The ongoing COVID-19 pandemic has caused significant increases in patient volume and acuity, rapidly depleting healthcare resources in both inpatient and emergency department (ED) settings. The ED is the first point of contact for many COVID-infected patients, and is responsible for the essential triage decisions governing inpatient admission or discharge.

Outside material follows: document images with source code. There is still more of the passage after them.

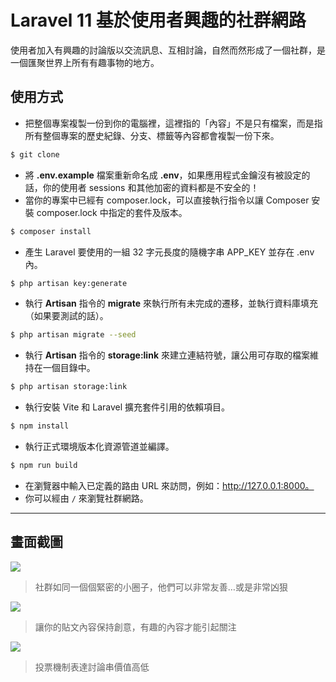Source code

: # Laravel 11 基於使用者興趣的社群網路

使用者加入有興趣的討論版以交流訊息、互相討論，自然而然形成了一個社群，是一個匯聚世界上所有有趣事物的地方。

## 使用方式
- 把整個專案複製一份到你的電腦裡，這裡指的「內容」不是只有檔案，而是指所有整個專案的歷史紀錄、分支、標籤等內容都會複製一份下來。
```sh
$ git clone
```
- 將 __.env.example__ 檔案重新命名成 __.env__，如果應用程式金鑰沒有被設定的話，你的使用者 sessions 和其他加密的資料都是不安全的！
- 當你的專案中已經有 composer.lock，可以直接執行指令以讓 Composer 安裝 composer.lock 中指定的套件及版本。
```sh
$ composer install
```
- 產生 Laravel 要使用的一組 32 字元長度的隨機字串 APP_KEY 並存在 .env 內。
```sh
$ php artisan key:generate
```
- 執行 __Artisan__ 指令的 __migrate__ 來執行所有未完成的遷移，並執行資料庫填充（如果要測試的話）。
```sh
$ php artisan migrate --seed
```
- 執行 __Artisan__ 指令的 __storage:link__ 來建立連結符號，讓公用可存取的檔案維持在一個目錄中。
```sh
$ php artisan storage:link
```
- 執行安裝 Vite 和 Laravel 擴充套件引用的依賴項目。
```sh
$ npm install
```
- 執行正式環境版本化資源管道並編譯。
```sh
$ npm run build
```
- 在瀏覽器中輸入已定義的路由 URL 來訪問，例如：http://127.0.0.1:8000。
- 你可以經由 `/` 來瀏覽社群網路。

----

## 畫面截圖
![](https://i.imgur.com/kHSiMrP.png)
> 社群如同一個個緊密的小圈子，他們可以非常友善…或是非常凶狠

![](https://i.imgur.com/I9uHNxB.png)
> 讓你的貼文內容保持創意，有趣的內容才能引起關注

![](https://i.imgur.com/GzZgGvZ.gif)
> 投票機制表達討論串價值高低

Effective strategies for patient monitoring and facilitating necessary return to care can enable more patients of greater acuity to be managed in an outpatient setting, conserving resources and improving patient experience.
What does this paper add?
Taking advantage of the prior research exploring the enrichment of occult hypoxia or ‘silent hypoxia’ in COVID-19 and how it frequently precedes clinical deterioration, as well as the available non-clinician personpower mobilized during the pandemic (including medical students who are often excluded from direct patient care due to concerns about infection), we were able to implement an outpatient pulse-oximetry monitoring protocol to monitor patients discharged from the ED with confirmed or suspected COVID-19. This protocol can serve as a framework on which other medical institutions can model similar programs.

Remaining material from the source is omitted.